_TASK GOAL_.
The output should be every line below, retyped exactly, with no images.

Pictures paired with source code

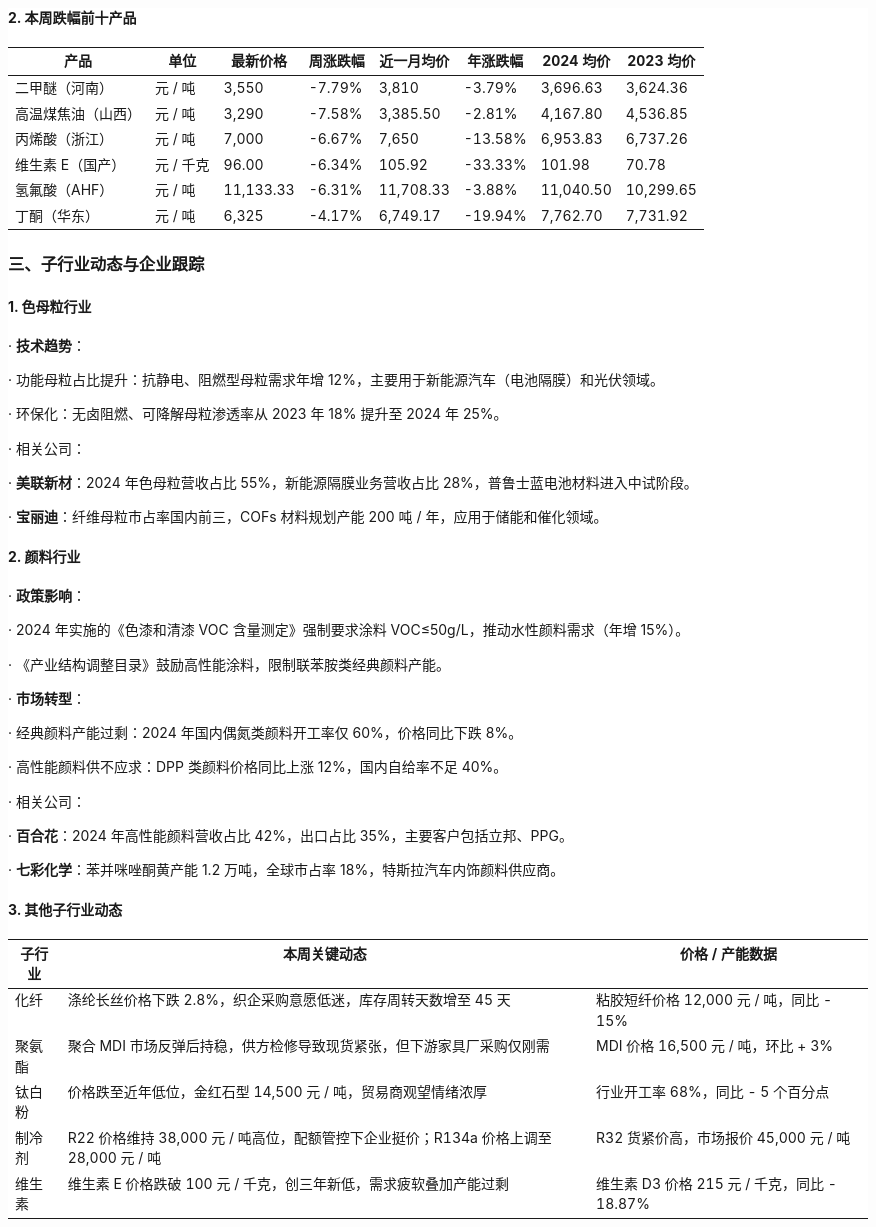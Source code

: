 #### **2. 本周跌幅前十产品**

| **产品** | **单位** | **最新价格** | **周涨跌幅** | **近一月均价** | **年涨跌幅** | **2024 均价** | **2023 均价** |
| --- | --- | --- | --- | --- | --- | --- | --- |
| 二甲醚（河南） | 元 / 吨 | 3,550 | -7.79% | 3,810 | -3.79% | 3,696.63 | 3,624.36 |
| 高温煤焦油（山西） | 元 / 吨 | 3,290 | -7.58% | 3,385.50 | -2.81% | 4,167.80 | 4,536.85 |
| 丙烯酸（浙江） | 元 / 吨 | 7,000 | -6.67% | 7,650 | -13.58% | 6,953.83 | 6,737.26 |
| 维生素 E（国产） | 元 / 千克 | 96.00 | -6.34% | 105.92 | -33.33% | 101.98 | 70.78 |
| 氢氟酸（AHF） | 元 / 吨 | 11,133.33 | -6.31% | 11,708.33 | -3.88% | 11,040.50 | 10,299.65 |
| 丁酮（华东） | 元 / 吨 | 6,325 | -4.17% | 6,749.17 | -19.94% | 7,762.70 | 7,731.92 |

### **三、子行业动态与企业跟踪**

#### **1. 色母粒行业**

· **技术趋势**：

· 功能母粒占比提升：抗静电、阻燃型母粒需求年增 12%，主要用于新能源汽车（电池隔膜）和光伏领域。

· 环保化：无卤阻燃、可降解母粒渗透率从 2023 年 18% 提升至 2024 年 25%。

· 相关公司：

· **美联新材**：2024 年色母粒营收占比 55%，新能源隔膜业务营收占比 28%，普鲁士蓝电池材料进入中试阶段。

· **宝丽迪**：纤维母粒市占率国内前三，COFs 材料规划产能 200 吨 / 年，应用于储能和催化领域。

#### **2. 颜料行业**

· **政策影响**：

· 2024 年实施的《色漆和清漆 VOC 含量测定》强制要求涂料 VOC≤50g/L，推动水性颜料需求（年增 15%）。

· 《产业结构调整目录》鼓励高性能涂料，限制联苯胺类经典颜料产能。

· **市场转型**：

· 经典颜料产能过剩：2024 年国内偶氮类颜料开工率仅 60%，价格同比下跌 8%。

· 高性能颜料供不应求：DPP 类颜料价格同比上涨 12%，国内自给率不足 40%。

· 相关公司：

· **百合花**：2024 年高性能颜料营收占比 42%，出口占比 35%，主要客户包括立邦、PPG。

· **七彩化学**：苯并咪唑酮黄产能 1.2 万吨，全球市占率 18%，特斯拉汽车内饰颜料供应商。

#### **3. 其他子行业动态**

| **子行业** | **本周关键动态** | **价格 / 产能数据** |
| --- | --- | --- |
| 化纤 | 涤纶长丝价格下跌 2.8%，织企采购意愿低迷，库存周转天数增至 45 天 | 粘胶短纤价格 12,000 元 / 吨，同比 - 15% |
| 聚氨酯 | 聚合 MDI 市场反弹后持稳，供方检修导致现货紧张，但下游家具厂采购仅刚需 | MDI 价格 16,500 元 / 吨，环比 + 3% |
| 钛白粉 | 价格跌至近年低位，金红石型 14,500 元 / 吨，贸易商观望情绪浓厚 | 行业开工率 68%，同比 - 5 个百分点 |
| 制冷剂 | R22 价格维持 38,000 元 / 吨高位，配额管控下企业挺价；R134a 价格上调至 28,000 元 / 吨 | R32 货紧价高，市场报价 45,000 元 / 吨 |
| 维生素 | 维生素 E 价格跌破 100 元 / 千克，创三年新低，需求疲软叠加产能过剩 | 维生素 D3 价格 215 元 / 千克，同比 - 18.87% |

_RESULT OF THE TASK_.
Source code

: #### **2. 本周跌幅前十产品**

| **产品** | **单位** | **最新价格** | **周涨跌幅** | **近一月均价** | **年涨跌幅** | **2024 均价** | **2023 均价** |
| --- | --- | --- | --- | --- | --- | --- | --- |
| 二甲醚（河南） | 元 / 吨 | 3,550 | -7.79% | 3,810 | -3.79% | 3,696.63 | 3,624.36 |
| 高温煤焦油（山西） | 元 / 吨 | 3,290 | -7.58% | 3,385.50 | -2.81% | 4,167.80 | 4,536.85 |
| 丙烯酸（浙江） | 元 / 吨 | 7,000 | -6.67% | 7,650 | -13.58% | 6,953.83 | 6,737.26 |
| 维生素 E（国产） | 元 / 千克 | 96.00 | -6.34% | 105.92 | -33.33% | 101.98 | 70.78 |
| 氢氟酸（AHF） | 元 / 吨 | 11,133.33 | -6.31% | 11,708.33 | -3.88% | 11,040.50 | 10,299.65 |
| 丁酮（华东） | 元 / 吨 | 6,325 | -4.17% | 6,749.17 | -19.94% | 7,762.70 | 7,731.92 |

### **三、子行业动态与企业跟踪**

#### **1. 色母粒行业**

· **技术趋势**：

· 功能母粒占比提升：抗静电、阻燃型母粒需求年增 12%，主要用于新能源汽车（电池隔膜）和光伏领域。

· 环保化：无卤阻燃、可降解母粒渗透率从 2023 年 18% 提升至 2024 年 25%。

· 相关公司：

· **美联新材**：2024 年色母粒营收占比 55%，新能源隔膜业务营收占比 28%，普鲁士蓝电池材料进入中试阶段。

· **宝丽迪**：纤维母粒市占率国内前三，COFs 材料规划产能 200 吨 / 年，应用于储能和催化领域。

#### **2. 颜料行业**

· **政策影响**：

· 2024 年实施的《色漆和清漆 VOC 含量测定》强制要求涂料 VOC≤50g/L，推动水性颜料需求（年增 15%）。

· 《产业结构调整目录》鼓励高性能涂料，限制联苯胺类经典颜料产能。

· **市场转型**：

· 经典颜料产能过剩：2024 年国内偶氮类颜料开工率仅 60%，价格同比下跌 8%。

· 高性能颜料供不应求：DPP 类颜料价格同比上涨 12%，国内自给率不足 40%。

· 相关公司：

· **百合花**：2024 年高性能颜料营收占比 42%，出口占比 35%，主要客户包括立邦、PPG。

· **七彩化学**：苯并咪唑酮黄产能 1.2 万吨，全球市占率 18%，特斯拉汽车内饰颜料供应商。

#### **3. 其他子行业动态**

| **子行业** | **本周关键动态** | **价格 / 产能数据** |
| --- | --- | --- |
| 化纤 | 涤纶长丝价格下跌 2.8%，织企采购意愿低迷，库存周转天数增至 45 天 | 粘胶短纤价格 12,000 元 / 吨，同比 - 15% |
| 聚氨酯 | 聚合 MDI 市场反弹后持稳，供方检修导致现货紧张，但下游家具厂采购仅刚需 | MDI 价格 16,500 元 / 吨，环比 + 3% |
| 钛白粉 | 价格跌至近年低位，金红石型 14,500 元 / 吨，贸易商观望情绪浓厚 | 行业开工率 68%，同比 - 5 个百分点 |
| 制冷剂 | R22 价格维持 38,000 元 / 吨高位，配额管控下企业挺价；R134a 价格上调至 28,000 元 / 吨 | R32 货紧价高，市场报价 45,000 元 / 吨 |
| 维生素 | 维生素 E 价格跌破 100 元 / 千克，创三年新低，需求疲软叠加产能过剩 | 维生素 D3 价格 215 元 / 千克，同比 - 18.87% |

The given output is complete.